Edwin Lutton was born in 1911 in Pennsylvania. He graduated with an A.B. from Swathmore College in 1932. Three years later he received a Ph.D. in physical chemistry from Yale University. He began his career in the fats and oils group at Proctor and Gamble in Cinncinati in 1935 and spent his entire career there before his retirement in 1971. Lutton was the first industrial scientist to receive the AOCS Award in Lipid Chemistry (1971). At the age of 86 he was awarded the North Central AOCS Bailey Medal (1997) in recognition of his outstanding research on fats oils, and lipids. Lutton’s interest in polymorphism began shortly after he joined Proctor and Gamble. His first publication appeared in Chemical Reviews, “The polymorphic forms or phases of triglyceride fats” (Ferguson and Lutton, pp. 355-384, 1941). Shortly thereafter Lutton began to look at the polymorphic behavior of tristearin and the results were published in the Journal of the American Chemical Society (vol.67 pp 524-527, 1945). He pointed out that his findings confirmed Malkins results since the melting points and x-ray diffraction patterns were nearly identical. However the alpha form reported by Malkin to be the intermediate form was in reality the beta prime form. Thus, tristearin exhibits three polymorphic forms (alpha MP 54.5C, beta prime MP 64C, beta MP 73.1C) not four reported by Malkin. The controversy continued but Malkin firmly defended his position despite criticism from others including A.E. Bailey and Filer. Lutton set out to prove his results once and for all. In 1954 he published a paper entitled “Pictorial proof of alpha (55C) and beta prime (64C) MP levels for tristearin” (JACS, 77 pp. 2646-47, 1955). Lutton concluded that differences in experimental techniques was most likely for the confusion. Malkin used one procedure for treating x-ray samples and another for melting point observations. Lutton used the same procedure for both analyses. His experimental approach involved preparation of the various polymorphs and simultaneous determination of their melting points and x-ray diffraction patterns. (On advice from the editor the photographic plates were not published but were deposited as document 4460, and can be obtained from the Library of Congress, Chief Photoduplication Service.)

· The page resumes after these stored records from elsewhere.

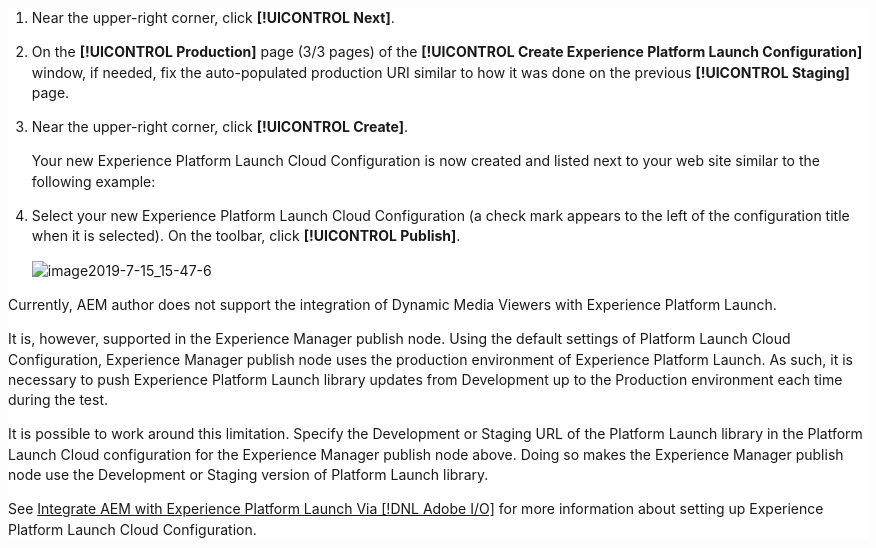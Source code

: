 1. Near the upper-right corner, click **[!UICONTROL Next]**.
1. On the **[!UICONTROL Production]** page (3/3 pages) of the **[!UICONTROL Create Experience Platform Launch Configuration]** window, if needed, fix the auto-populated production URI similar to how it was done on the previous **[!UICONTROL Staging]** page.
1. Near the upper-right corner, click **[!UICONTROL Create]**.

   Your new Experience Platform Launch Cloud Configuration is now created and listed next to your web site similar to the following example:

1. Select your new Experience Platform Launch Cloud Configuration (a check mark appears to the left of the configuration title when it is selected). On the toolbar, click **[!UICONTROL Publish]**.

   ![image2019-7-15_15-47-6](assets/image2019-7-15_15-47-6.png)

Currently, AEM author does not support the integration of Dynamic Media Viewers with Experience Platform Launch.

It is, however, supported in the Experience Manager publish node. Using the default settings of Platform Launch Cloud Configuration, Experience Manager publish node uses the production environment of Experience Platform Launch. As such, it is necessary to push Experience Platform Launch library updates from Development up to the Production environment each time during the test.

It is possible to work around this limitation. Specify the Development or Staging URL of the Platform Launch library in the Platform Launch Cloud configuration for the Experience Manager publish node above. Doing so makes the Experience Manager publish node use the Development or Staging version of Platform Launch library.

See [Integrate AEM with Experience Platform Launch Via [!DNL Adobe I/O]](https://helpx.adobe.com/experience-manager/using/aem_launch_adobeio_integration.html) for more information about setting up Experience Platform Launch Cloud Configuration.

In 1955 Lutton published a classic paper on the phase behavior of triolein, tristearin and oleodistearin by use of melting point data, x-ray diffraction, and dilatometry. (Lutton J. Am. Oil Chem. Soc. 32 pp. 49-53). His findings confirmed that the Hildebrand solubility relation is valid for binary fat systems until the higher melting component begins to appear. It should be pointed out that his results were based on methods not available to those working in the field today (i.e. DSC, NMR, Mettler drop points). Furthermore Lutton gave equations for the calculation of solubility based on Hildebrand’s law. Anyone entering the field today will find this paper most useful and interesting.

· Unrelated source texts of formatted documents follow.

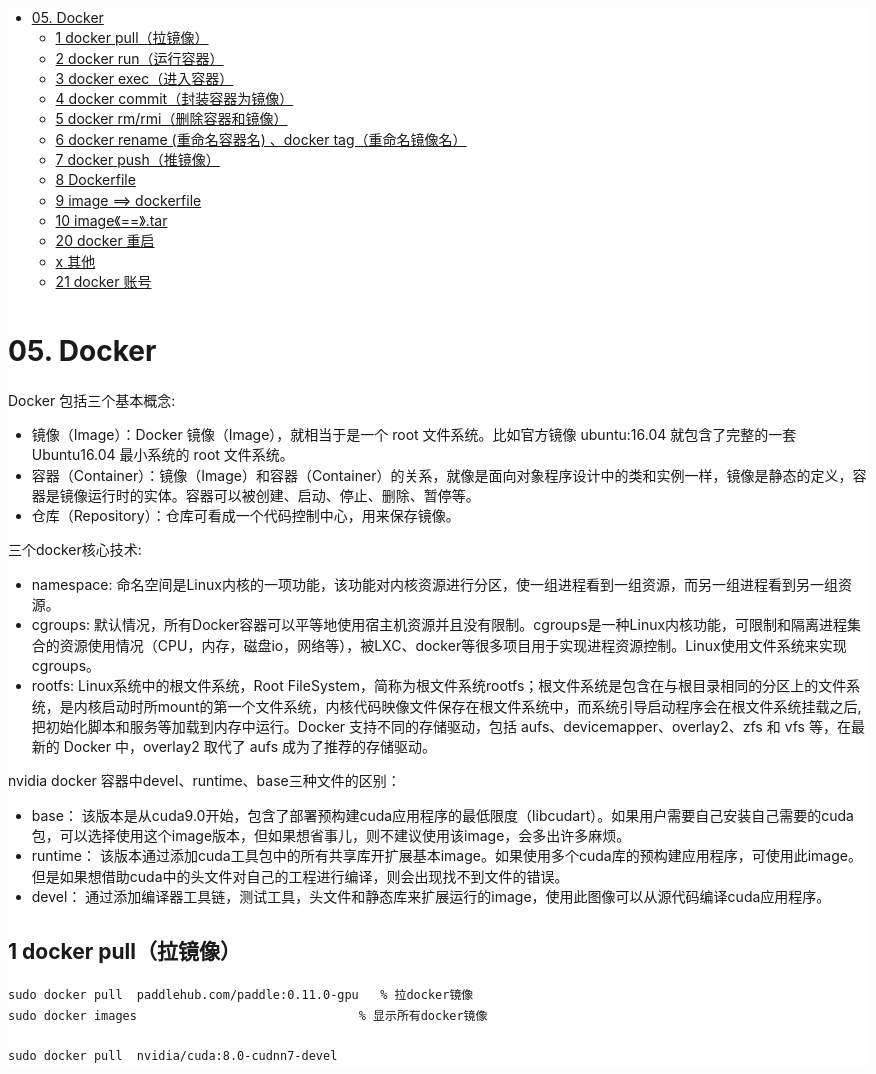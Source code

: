 

- [05. Docker](#05-docker)
  - [1 docker pull（拉镜像）](#1-docker-pull拉镜像)
  - [2 docker run（运行容器）](#2-docker-run运行容器)
  - [3 docker exec（进入容器）](#3-docker-exec进入容器)
  - [4 docker commit（封装容器为镜像）](#4-docker-commit封装容器为镜像)
  - [5 docker rm/rmi（删除容器和镜像）](#5-docker-rmrmi删除容器和镜像)
  - [6 docker rename (重命名容器名) 、docker tag（重命名镜像名）](#6-docker-rename-重命名容器名-docker-tag重命名镜像名)
  - [7 docker push（推镜像）](#7-docker-push推镜像)
  - [8 Dockerfile](#8-dockerfile)
  - [9 image ==\> dockerfile](#9-image--dockerfile)
  - [10 image《==》.tar](#10-imagetar)
  - [20 docker 重启](#20-docker-重启)
  - [x 其他](#x-其他)
  - [21 docker 账号](#21-docker-账号)




# 05. Docker


Docker 包括三个基本概念:
 - 镜像（Image）：Docker 镜像（Image），就相当于是一个 root 文件系统。比如官方镜像 ubuntu:16.04 就包含了完整的一套 Ubuntu16.04 最小系统的 root 文件系统。
 - 容器（Container）：镜像（Image）和容器（Container）的关系，就像是面向对象程序设计中的类和实例一样，镜像是静态的定义，容器是镜像运行时的实体。容器可以被创建、启动、停止、删除、暂停等。
 - 仓库（Repository）：仓库可看成一个代码控制中心，用来保存镜像。


三个docker核心技术:
 - namespace: 命名空间是Linux内核的一项功能，该功能对内核资源进行分区，使一组进程看到一组资源，而另一组进程看到另一组资源。
 - cgroups: 默认情况，所有Docker容器可以平等地使用宿主机资源并且没有限制。cgroups是一种Linux内核功能，可限制和隔离进程集合的资源使用情况（CPU，内存，磁盘io，网络等），被LXC、docker等很多项目用于实现进程资源控制。Linux使用文件系统来实现 cgroups。
 - rootfs: Linux系统中的根文件系统，Root FileSystem，简称为根文件系统rootfs；根文件系统是包含在与根目录相同的分区上的文件系统，是内核启动时所mount的第一个文件系统，内核代码映像文件保存在根文件系统中，而系统引导启动程序会在根文件系统挂载之后, 把初始化脚本和服务等加载到内存中运行。Docker 支持不同的存储驱动，包括 aufs、devicemapper、overlay2、zfs 和 vfs 等，在最新的 Docker 中，overlay2 取代了 aufs 成为了推荐的存储驱动。


nvidia docker 容器中devel、runtime、base三种文件的区别：
 - base： 该版本是从cuda9.0开始，包含了部署预构建cuda应用程序的最低限度（libcudart）。如果用户需要自己安装自己需要的cuda包，可以选择使用这个image版本，但如果想省事儿，则不建议使用该image，会多出许多麻烦。
 - runtime： 该版本通过添加cuda工具包中的所有共享库开扩展基本image。如果使用多个cuda库的预构建应用程序，可使用此image。但是如果想借助cuda中的头文件对自己的工程进行编译，则会出现找不到文件的错误。
 - devel： 通过添加编译器工具链，测试工具，头文件和静态库来扩展运行的image，使用此图像可以从源代码编译cuda应用程序。



## 1 docker pull（拉镜像）
```shell
sudo docker pull  paddlehub.com/paddle:0.11.0-gpu   % 拉docker镜像
sudo docker images                               % 显示所有docker镜像

sudo docker pull  nvidia/cuda:8.0-cudnn7-devel
```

Lutton published extensively in the area of fat polymorphism and crystallization. Often synthesis and purification of model compound were required before further study. Space does not allow not allow a detailed discussion. A Google scholar search/Google patent will list his many publications all of which are in top journals.
Lutton’s basic research on polymorphism and fat crystallization was instrumental in the development of plastic shortenings from soybean oil. Proctor and Gamble’s CRISCO shortening (cottonseed oil based) had been on the market for about 25 years when Lever Brothers marketed (1936) SPRY shortening in hopes of competing with CRISCO. Spry was advertised as an all hydrogenated vegetable oil (cottonseed) shortening and eventually achieved 75% of CRISCO’s market share. Spry was in the retail market up until the 1970’s when it was discontinued. Cottonseed oil based shortenings were easy to manufacture, performed well but plasticity defects such as stiffening at elevated temperature for extended periods were sometimes observed. On the other hand, when soybean oil was used as a substitute for cottonseed oil difficulties were encountered in matching the physical properties of all cottonseed shortenings. For example, blending a hydrogenated soybean base with cottonseed hard stock lead to stiff consistency when stored at 90F. Lutton attributed this phenomena to a beta prime crystal habit from the cottonseed oil. P and G researchers began development of fluid shortenings in the late 1940’s and were granted a US Patent in 1950 (Holman and Quimby, US 2 521 219). Fluid shortenings are opaque suspensions of hard fat in a partially hydrogenated base and, as such, are pourable. Apparently the new shortening (SWIRL) was test marketed and claims included the ease of handling and measuring coupled with excellent creaming properties with sugar. The new shortening was emulsified and designed for the housewife for baking of cakes. Nonetheless, the test marketing was not successful and the product was never commercialized. However, fluid shortenings were very successful in the food industry especially when emulsifier and or surfactants were included.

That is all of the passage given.